# [Material to process]
---------------

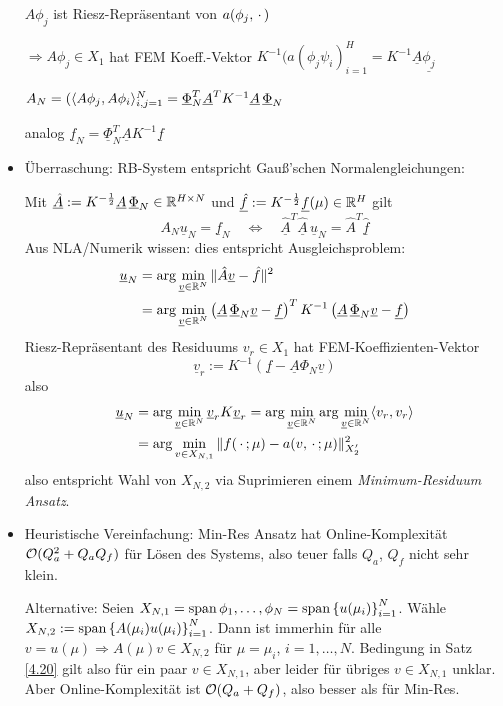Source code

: \begin{bem}
\begin{itemize}
		$A\phi_j$ ist Riesz-Repräsentant von $a(\phi_j,\pdot)$
		
		$\Rightarrow A\phi_j \in X_1$ hat FEM Koeff.-Vektor $K^{-1} (a(\phi_j \psi_i)_{i=1}^H = K^{-1} \underline{A} \underline{\phi_j}$
		
		$A_N= (\dotp{A\phi_j}{A\phi_i}_{i,j=1}^N = \underline{\Phi}_N^T \underline{A}^T K^{-1} \underline{A} \, \underline{\Phi}_N$
		
		analog $\underline{f}_N = \underline{\Phi}_N^T \underline{A} K^{-1} \underline{f}$
		\item Überraschung: RB-System entspricht Gauß'schen Normalengleichungen:

			Mit $\underline{\hat A} := K^{-\frac{1}{2}} \underline{A} \, \underline{\Phi}_N \in \mathbb{R}^{H \times N}$ und $\underline{\hat f} := K^{-\frac{1}{2}} \underline{f}(\mu) \in \mathbb{R}^H$ gilt
			\[
				A_N \underline{u}_N = \underline{f}_N \quad \Leftrightarrow \quad \underline{\hat A}^T \underline{\hat A} \, \underline{u}_N = \hat A^T \underline{\hat f}
			\]
			Aus NLA/Numerik wissen: dies entspricht Ausgleichsproblem:
			\begin{align*}
				\underline{u}_N &= \arg \min_{\underline{v} \in \mathbb{R}^N} \|\hat A \underline{v} - \hat f\|^2 \\
				&= \arg \min_{\underline{v} \in \mathbb{R}^N} \left( \underline{A} \, \underline{\Phi}_N \underline{v} - \underline{f} \right)^T K^{-1} \left( \underline{A} \, \underline{\Phi}_N \underline{v} - \underline{f} \right)
			\end{align*}
			Riesz-Repräsentant des Residuums $v_r \in X_1$ hat FEM-Koeffizienten-Vektor
			\[
				\underline{v}_r := K^{-1} \left( \underline{f} - \underline{A} \Phi_N \underline{v} \right)
			\]
			also
			\begin{align*}
				\underline{u}_N &= \arg\min_{\underline{v} \in \mathbb{R}^N} \underline{v}_r K \underline{v}_r = \arg\min_{\underline{v} \in \mathbb{R}^N} \arg\min_{\underline{v} \in \mathbb{R}^N} \langle v_r, v_r \rangle\\
				&= \arg\min_{v \in X_{N,1}} \|f(\,\cdot\,;\mu)-a(v,\,\cdot\,;\mu)\|_{X_2'}^2
			\end{align*}
			also entspricht Wahl von $X_{N,2}$ via Suprimieren einem \emph{Minimum-Residuum Ansatz}.
		\item Heuristische Vereinfachung: Min-Res Ansatz hat Online-Komplexität $\mathcal O(Q_a^2 + Q_a Q_f)$ für Lösen des Systems, also teuer falls $Q_a$, $Q_f$ nicht sehr klein.

			Alternative: Seien $X_{N,1} = \spn{\phi_1,\ldots,\phi_N} = \spn{\set{u(\mu_i)}_{i=1}^N}$. Wähle $X_{N,2} := \operatorname{span}\left\{A(\mu_i) u(\mu_i)\right\}_{i=1}^N$. Dann ist immerhin für alle $v = u(\mu) \Rightarrow A(\mu) v \in X_{N,2}$ für $\mu = \mu_i$, $i = 1,\ldots,N$. Bedingung in Satz \ref{4.20} gilt also für ein paar $v \in X_{N,1}$, aber leider für übriges $v \in X_{N,1}$ unklar. Aber Online-Komplexität ist $\mathcal O(Q_a+Q_f)$, also besser als für Min-Res.
		\end{itemize}
\end{bem}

---------------

# [What the task requires]
All lines that hold the word "Riesz" should be copied from the data.

# [Exercise answer]
		$A\phi_j$ ist Riesz-Repräsentant von $a(\phi_j,\pdot)$
			Riesz-Repräsentant des Residuums $v_r \in X_1$ hat FEM-Koeffizienten-Vektor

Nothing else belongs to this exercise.